Start of Records shown

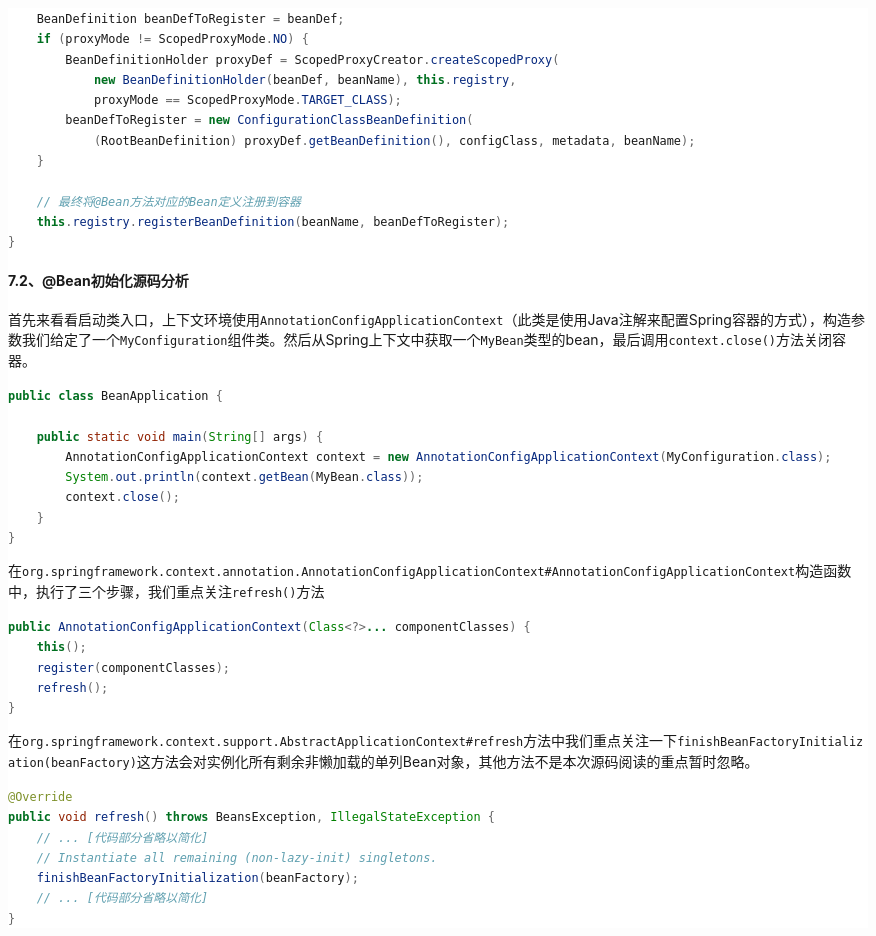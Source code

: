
 ```java
    BeanDefinition beanDefToRegister = beanDef;
    if (proxyMode != ScopedProxyMode.NO) {
        BeanDefinitionHolder proxyDef = ScopedProxyCreator.createScopedProxy(
            new BeanDefinitionHolder(beanDef, beanName), this.registry,
            proxyMode == ScopedProxyMode.TARGET_CLASS);
        beanDefToRegister = new ConfigurationClassBeanDefinition(
            (RootBeanDefinition) proxyDef.getBeanDefinition(), configClass, metadata, beanName);
    }

    // 最终将@Bean方法对应的Bean定义注册到容器
    this.registry.registerBeanDefinition(beanName, beanDefToRegister);
}
```

#### 7.2、@Bean初始化源码分析

首先来看看启动类入口，上下文环境使用`AnnotationConfigApplicationContext`（此类是使用Java注解来配置Spring容器的方式），构造参数我们给定了一个`MyConfiguration`组件类。然后从Spring上下文中获取一个`MyBean`类型的bean，最后调用`context.close()`方法关闭容器。

```java
public class BeanApplication {

    public static void main(String[] args) {
        AnnotationConfigApplicationContext context = new AnnotationConfigApplicationContext(MyConfiguration.class);
        System.out.println(context.getBean(MyBean.class));
        context.close();
    }
}
```

在`org.springframework.context.annotation.AnnotationConfigApplicationContext#AnnotationConfigApplicationContext`构造函数中，执行了三个步骤，我们重点关注`refresh()`方法

```java
public AnnotationConfigApplicationContext(Class<?>... componentClasses) {
    this();
    register(componentClasses);
    refresh();
}
```

在`org.springframework.context.support.AbstractApplicationContext#refresh`方法中我们重点关注一下`finishBeanFactoryInitialization(beanFactory)`这方法会对实例化所有剩余非懒加载的单列Bean对象，其他方法不是本次源码阅读的重点暂时忽略。

```java
@Override
public void refresh() throws BeansException, IllegalStateException {
    // ... [代码部分省略以简化]
    // Instantiate all remaining (non-lazy-init) singletons.
    finishBeanFactoryInitialization(beanFactory);
    // ... [代码部分省略以简化]
}
```
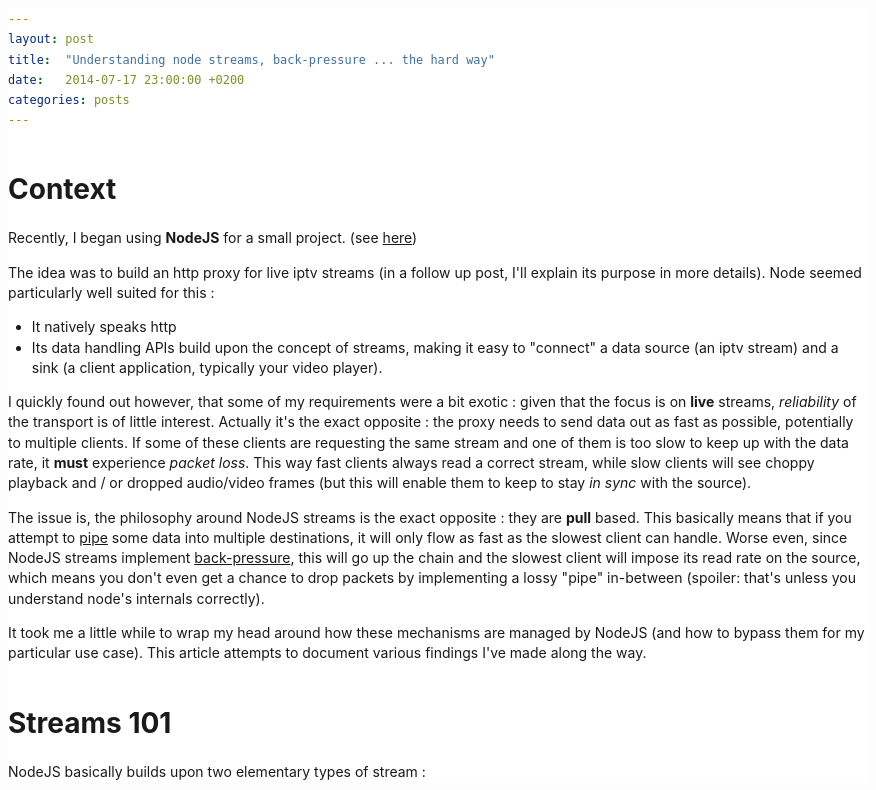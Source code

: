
 ```yaml
---
layout: post
title:  "Understanding node streams, back-pressure ... the hard way"
date:   2014-07-17 23:00:00 +0200
categories: posts
---
```


# Context

Recently, I began using **NodeJS** for a small project. (see
[here](http://github.com/ey3ball/node-iptv-proxy))

The idea was to build an http proxy for live iptv streams (in a follow up post,
I'll explain its purpose in more details). Node seemed particularly well suited
for this :

  * It natively speaks http
  * Its data handling APIs build upon the concept of streams, making it easy to
    "connect" a data source (an iptv stream) and a sink (a client application,
    typically your video player).

I quickly found out however, that some of my requirements were a bit exotic :
given that the focus is on **live** streams, *reliability* of the transport is
of little interest.  Actually it's the exact opposite : the proxy needs to send
data out as fast as possible, potentially to multiple clients. If some of these
clients are requesting the same stream and one of them is too slow to keep up
with the data rate, it **must** experience *packet loss*. This way fast clients
always read a correct stream, while slow clients will see choppy playback and /
or dropped audio/video frames (but this will enable them to keep to stay *in
sync* with the source).

The issue is, the philosophy around NodeJS streams is the exact opposite : they
are **pull** based. This basically means that if you attempt to
[pipe](http://nodejs.org/api/stream.html#stream_readable_pipe_destination_options)
some data into multiple destinations, it will only flow as fast as the slowest
client can handle. Worse even, since NodeJS streams implement
[back-pressure](http://howtonode.org/streams-explained), this will go up the
chain and the slowest client will impose its read rate on the source, which
means you don't even get a chance to drop packets by implementing a lossy
"pipe" in-between (spoiler: that's unless you understand node's internals
correctly).

It took me a little while to wrap my head around how these mechanisms are
managed by NodeJS (and how to bypass them for my particular use case). This
article attempts to document various findings I've made along the way.

# Streams 101

NodeJS basically builds upon two elementary types of stream :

End of Records shown

About this task. Which lines of the records above contain the word "fast"? Report each one in full.

Output for this exercise.
data out as fast as possible, potentially to multiple clients. If some of these
with the data rate, it **must** experience *packet loss*. This way fast clients
some data into multiple destinations, it will only flow as fast as the slowest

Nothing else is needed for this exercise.